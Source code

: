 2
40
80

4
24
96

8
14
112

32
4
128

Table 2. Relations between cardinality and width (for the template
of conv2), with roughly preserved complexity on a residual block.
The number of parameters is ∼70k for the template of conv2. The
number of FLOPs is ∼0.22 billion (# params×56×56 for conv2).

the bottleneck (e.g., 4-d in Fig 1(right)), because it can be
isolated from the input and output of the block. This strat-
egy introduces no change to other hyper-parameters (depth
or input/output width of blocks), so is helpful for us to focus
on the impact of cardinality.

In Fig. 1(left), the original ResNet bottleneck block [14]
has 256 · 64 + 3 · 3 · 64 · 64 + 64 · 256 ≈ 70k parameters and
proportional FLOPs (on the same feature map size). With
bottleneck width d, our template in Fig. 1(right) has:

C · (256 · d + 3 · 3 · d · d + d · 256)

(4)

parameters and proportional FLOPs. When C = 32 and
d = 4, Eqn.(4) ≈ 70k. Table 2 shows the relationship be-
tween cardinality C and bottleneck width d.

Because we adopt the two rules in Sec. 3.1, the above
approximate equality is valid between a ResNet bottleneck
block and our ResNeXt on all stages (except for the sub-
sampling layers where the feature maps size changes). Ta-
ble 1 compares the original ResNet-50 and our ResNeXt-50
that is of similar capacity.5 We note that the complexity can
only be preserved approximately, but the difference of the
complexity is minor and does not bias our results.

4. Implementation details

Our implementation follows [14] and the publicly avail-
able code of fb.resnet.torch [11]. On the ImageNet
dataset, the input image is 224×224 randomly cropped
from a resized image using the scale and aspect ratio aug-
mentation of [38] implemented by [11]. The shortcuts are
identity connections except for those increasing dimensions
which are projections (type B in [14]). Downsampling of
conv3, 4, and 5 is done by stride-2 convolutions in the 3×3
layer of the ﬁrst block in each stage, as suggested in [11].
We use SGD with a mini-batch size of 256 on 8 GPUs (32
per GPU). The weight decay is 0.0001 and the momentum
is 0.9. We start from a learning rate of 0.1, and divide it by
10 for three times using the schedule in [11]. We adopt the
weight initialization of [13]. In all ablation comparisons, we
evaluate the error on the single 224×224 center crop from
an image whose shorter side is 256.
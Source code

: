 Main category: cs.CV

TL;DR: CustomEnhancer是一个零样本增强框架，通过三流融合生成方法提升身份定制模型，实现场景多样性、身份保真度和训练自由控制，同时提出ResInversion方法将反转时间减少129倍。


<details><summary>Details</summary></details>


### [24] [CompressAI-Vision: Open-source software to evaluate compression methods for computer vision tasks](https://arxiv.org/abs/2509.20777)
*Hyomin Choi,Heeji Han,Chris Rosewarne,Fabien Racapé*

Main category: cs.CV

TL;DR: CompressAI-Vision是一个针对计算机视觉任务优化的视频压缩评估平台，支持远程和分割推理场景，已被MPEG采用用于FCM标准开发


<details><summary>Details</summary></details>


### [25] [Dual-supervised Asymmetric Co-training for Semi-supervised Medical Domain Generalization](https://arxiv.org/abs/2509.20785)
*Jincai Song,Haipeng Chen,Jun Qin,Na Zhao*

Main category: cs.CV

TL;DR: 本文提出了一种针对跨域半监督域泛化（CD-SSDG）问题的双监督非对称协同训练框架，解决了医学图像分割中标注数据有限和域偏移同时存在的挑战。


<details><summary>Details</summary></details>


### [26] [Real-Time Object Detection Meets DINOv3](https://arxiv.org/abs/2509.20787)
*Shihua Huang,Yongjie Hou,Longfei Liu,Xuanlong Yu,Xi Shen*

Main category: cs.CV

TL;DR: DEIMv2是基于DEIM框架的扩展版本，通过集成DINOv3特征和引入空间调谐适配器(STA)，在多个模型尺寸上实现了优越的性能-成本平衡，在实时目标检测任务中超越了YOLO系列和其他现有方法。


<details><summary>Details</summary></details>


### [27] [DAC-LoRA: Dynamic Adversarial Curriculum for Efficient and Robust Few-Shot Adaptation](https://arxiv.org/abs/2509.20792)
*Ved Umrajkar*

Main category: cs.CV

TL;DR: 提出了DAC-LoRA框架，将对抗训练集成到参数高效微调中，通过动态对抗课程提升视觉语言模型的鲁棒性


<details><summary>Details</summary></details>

---*---

Out of the listing above, reproduce exactly the lines from the one with "isolated from the" up to and including the one with "per GPU). The".

* Response to the exercise *
isolated from the input and output of the block. This strat-
egy introduces no change to other hyper-parameters (depth
or input/output width of blocks), so is helpful for us to focus
on the impact of cardinality.

In Fig. 1(left), the original ResNet bottleneck block [14]
has 256 · 64 + 3 · 3 · 64 · 64 + 64 · 256 ≈ 70k parameters and
proportional FLOPs (on the same feature map size). With
bottleneck width d, our template in Fig. 1(right) has:

C · (256 · d + 3 · 3 · d · d + d · 256)

(4)

parameters and proportional FLOPs. When C = 32 and
d = 4, Eqn.(4) ≈ 70k. Table 2 shows the relationship be-
tween cardinality C and bottleneck width d.

Because we adopt the two rules in Sec. 3.1, the above
approximate equality is valid between a ResNet bottleneck
block and our ResNeXt on all stages (except for the sub-
sampling layers where the feature maps size changes). Ta-
ble 1 compares the original ResNet-50 and our ResNeXt-50
that is of similar capacity.5 We note that the complexity can
only be preserved approximately, but the difference of the
complexity is minor and does not bias our results.

4. Implementation details

Our implementation follows [14] and the publicly avail-
able code of fb.resnet.torch [11]. On the ImageNet
dataset, the input image is 224×224 randomly cropped
from a resized image using the scale and aspect ratio aug-
mentation of [38] implemented by [11]. The shortcuts are
identity connections except for those increasing dimensions
which are projections (type B in [14]). Downsampling of
conv3, 4, and 5 is done by stride-2 convolutions in the 3×3
layer of the ﬁrst block in each stage, as suggested in [11].
We use SGD with a mini-batch size of 256 on 8 GPUs (32
per GPU). The weight decay is 0.0001 and the momentum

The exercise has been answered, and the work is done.